We talked about taking a Route 66 vacation this summer. After all, we live in Chicago (and Route 66 starts across the street from the Art Institute!), and it ends in L.A., just north of my parents’ home. But with this year’s Every Kid in a Park (which, btw, if you have a kid who just finished fourth grade and you haven’t enrolled yet, I don’t think it’s too late), we switched to a visit-National-Parks trip.

Still, our National Parks roadtrip ended up overlapping briefly with Route 66—we were going to Petrified Forest National Park, which is on historic Route 66, and we decided to stay in nearby Holbrook, in Wigwam Village #6.[fn1]

While at the motel, my little boy fell into an epic meltdown, a combination of being off any sleep schedule plus being in the back seat of a Prius with his sisters for interminable hours plus epic amounts of enjoying national parks plus some trigger that I frankly can’t remember.

So I took him on a walk around the parking lot of the motel. Because, between the guests’ cars, the parking lot of Wigwam Village #6 is peppered with classic cars from the 60s and earlier, the kinds of cars that didn’t have seatbelts, but had space-age tail lights.[fn2] My son found the cars hilarious (the cars had eyes! and Mater—or his doppelganger—was in the parking lot!).

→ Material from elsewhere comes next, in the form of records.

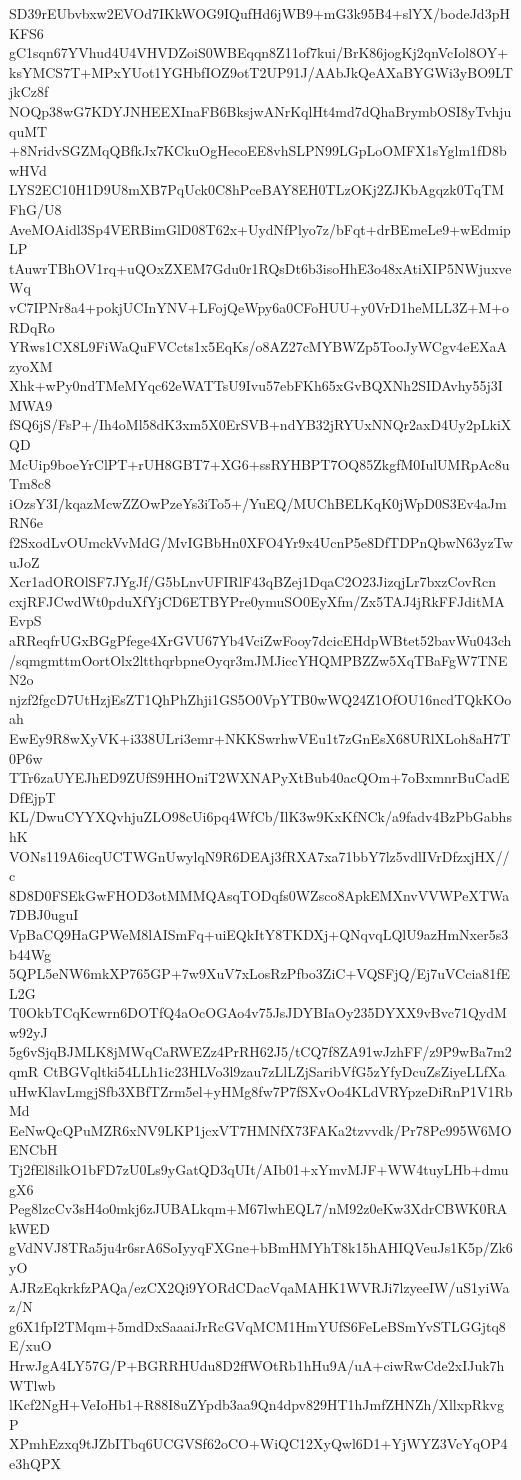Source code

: SD39rEUbvbxw2EVOd7IKkWOG9IQufHd6jWB9+mG3k95B4+slYX/bodeJd3pHKFS6
gC1sqn67YVhud4U4VHVDZoiS0WBEqqn8Z11of7kui/BrK86jogKj2qnVcIol8OY+
ksYMCS7T+MPxYUot1YGHbfIOZ9otT2UP91J/AAbJkQeAXaBYGWi3yBO9LTjkCz8f
NOQp38wG7KDYJNHEEXInaFB6BksjwANrKqlHt4md7dQhaBrymbOSI8yTvhjuquMT
+8NridvSGZMqQBfkJx7KCkuOgHecoEE8vhSLPN99LGpLoOMFX1sYglm1fD8bwHVd
LYS2EC10H1D9U8mXB7PqUck0C8hPceBAY8EH0TLzOKj2ZJKbAgqzk0TqTMFhG/U8
AveMOAidl3Sp4VERBimGlD08T62x+UydNfPlyo7z/bFqt+drBEmeLe9+wEdmipLP
tAuwrTBhOV1rq+uQOxZXEM7Gdu0r1RQsDt6b3isoHhE3o48xAtiXIP5NWjuxveWq
vC7IPNr8a4+pokjUCInYNV+LFojQeWpy6a0CFoHUU+y0VrD1heMLL3Z+M+oRDqRo
YRws1CX8L9FiWaQuFVCcts1x5EqKs/o8AZ27cMYBWZp5TooJyWCgv4eEXaAzyoXM
Xhk+wPy0ndTMeMYqc62eWATTsU9Ivu57ebFKh65xGvBQXNh2SIDAvhy55j3IMWA9
fSQ6jS/FsP+/Ih4oMl58dK3xm5X0ErSVB+ndYB32jRYUxNNQr2axD4Uy2pLkiXQD
McUip9boeYrClPT+rUH8GBT7+XG6+ssRYHBPT7OQ85ZkgfM0IulUMRpAc8uTm8c8
iOzsY3I/kqazMcwZZOwPzeYs3iTo5+/YuEQ/MUChBELKqK0jWpD0S3Ev4aJmRN6e
f2SxodLvOUmckVvMdG/MvIGBbHn0XFO4Yr9x4UcnP5e8DfTDPnQbwN63yzTwuJoZ
Xcr1adOROlSF7JYgJf/G5bLnvUFIRlF43qBZej1DqaC2O23JizqjLr7bxzCovRcn
cxjRFJCwdWt0pduXfYjCD6ETBYPre0ymuSO0EyXfm/Zx5TAJ4jRkFFJditMAEvpS
aRReqfrUGxBGgPfege4XrGVU67Yb4VciZwFooy7dcicEHdpWBtet52bavWu043ch
/sqmgmttmOortOlx2ltthqrbpneOyqr3mJMJiccYHQMPBZZw5XqTBaFgW7TNEN2o
njzf2fgcD7UtHzjEsZT1QhPhZhji1GS5O0VpYTB0wWQ24Z1OfOU16ncdTQkKOoah
EwEy9R8wXyVK+i338ULri3emr+NKKSwrhwVEu1t7zGnEsX68URlXLoh8aH7T0P6w
TTr6zaUYEJhED9ZUfS9HHOniT2WXNAPyXtBub40acQOm+7oBxmnrBuCadEDfEjpT
KL/DwuCYYXQvhjuZLO98cUi6pq4WfCb/IlK3w9KxKfNCk/a9fadv4BzPbGabhshK
VONs119A6icqUCTWGnUwylqN9R6DEAj3fRXA7xa71bbY7lz5vdlIVrDfzxjHX//c
8D8D0FSEkGwFHOD3otMMMQAsqTODqfs0WZsco8ApkEMXnvVVWPeXTWa7DBJ0uguI
VpBaCQ9HaGPWeM8lAISmFq+uiEQkItY8TKDXj+QNqvqLQlU9azHmNxer5s3b44Wg
5QPL5eNW6mkXP765GP+7w9XuV7xLosRzPfbo3ZiC+VQSFjQ/Ej7uVCcia81fEL2G
T0OkbTCqKcwrn6DOTfQ4aOcOGAo4v75JsJDYBIaOy235DYXX9vBvc71QydMw92yJ
5g6vSjqBJMLK8jMWqCaRWEZz4PrRH62J5/tCQ7f8ZA91wJzhFF/z9P9wBa7m2qmR
CtBGVqltki54LLh1ic23HLVo3l9zau7zLlLZjSaribVfG5zYfyDcuZsZiyeLLfXa
uHwKlavLmgjSfb3XBfTZrm5el+yHMg8fw7P7fSXvOo4KLdVRYpzeDiRnP1V1RbMd
EeNwQcQPuMZR6xNV9LKP1jcxVT7HMNfX73FAKa2tzvvdk/Pr78Pc995W6MOENCbH
Tj2fEl8ilkO1bFD7zU0Ls9yGatQD3qUIt/AIb01+xYmvMJF+WW4tuyLHb+dmugX6
Peg8lzcCv3sH4o0mkj6zJUBALkqm+M67lwhEQL7/nM92z0eKw3XdrCBWK0RAkWED
gVdNVJ8TRa5ju4r6srA6SoIyyqFXGne+bBmHMYhT8k15hAHIQVeuJs1K5p/Zk6yO
AJRzEqkrkfzPAQa/ezCX2Qi9YORdCDacVqaMAHK1WVRJi7lzyeeIW/uS1yiWaz/N
g6X1fpI2TMqm+5mdDxSaaaiJrRcGVqMCM1HmYUfS6FeLeBSmYvSTLGGjtq8E/xuO
HrwJgA4LY57G/P+BGRRHUdu8D2ffWOtRb1hHu9A/uA+ciwRwCde2xIJuk7hWTlwb
lKcf2NgH+VeIoHb1+R88I8uZYpdb3aa9Qn4dpv829HT1hJmfZHNZh/XllxpRkvgP
XPmhEzxq9tJZbITbq6UCGVSf62oCO+WiQC12XyQwl6D1+YjWYZ3VcYqOP4e3hQPX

By now, he’d totally forgotten that he was melting down. But he wanted to show all of the cars to my wife. While exploring, they stepped into the building with the registration desk. In a back room, they discovered a collection of Native American artifacts and guns and other tchochkes that Wikipedia tells me (in a passage that “needs citation”) belonged to Chester Lewis, the guy who built the Village.

Book-of-remembrance

I didn’t think to take a picture, so this isn’t actually the Book of Remembrance I saw.

After getting back, my son wanted to take me to that room. And in there, something caught my eye: a book, twice as wide as it was high, with three pins through the spine and the words “Book of Remembrance” embossed on the cover.

Why did it catch my eye? Because my mom had a book with the same name, shape, and construction when I was growing up. I remember flipping through it on occasion—it was mostly sheets of family trees, and it traced her ancestry for a long time. (When we arrived to visit, I asked her about it; she doesn’t remember where she got it, but she confirmed that I was right about its content.)

Although it struck me as Mormon, I didn’t know that for sure—I only knew it was part of my Mormon upbringing. (For all I knew, Books of Remembrance were an American fad in the 1960s or 1970s.) It turned out, though, that there was a second Book of Remembrance in Lewis’s collection, and the second one had “Arizona Temple,” and a picture of an Arizona temple,[fn3] embossed on the cover.

Which leads me to believe that Chester Lewis, the guy who built Wigwam Village #6 in Holbrook, AZ, was Mormon. And that’s my unexpected encounter with Mormonism on Route 66.

(N.b.: I apologize in advance that I probably won’t respond to comments, should there be any. Being a Chicagoan, it’s amazing to me the stretches through Arizona, Nevada, and the California desert that don’t get any Verizon reception. So while I’ll certainly read comments, whether they’re about unexpected encounters with Mormonism or about Route 66 or about Wigwam Villages, it may be a while before I see them.)


[fn1] Partly, we were inspired by the Cozy Cone Motel of Pixar’s Cars, which itself was inspired by the Wigwam Villages. While Cars may be lesser Pixar, it is also the Best. Movie. Ever. for some set of toddler/preschool boys. A year or two ago, that set of small boys included mine. (Also, of course, we were inspired by the retro-kitsch that Route 66 basically demands.)

[fn2] In the morning, one of the other motel visitors was photographing the car next to mine. He apologetically explained that his wife’s parents used to have an old Studebaker, but, until staying there, he’d never been able to find one.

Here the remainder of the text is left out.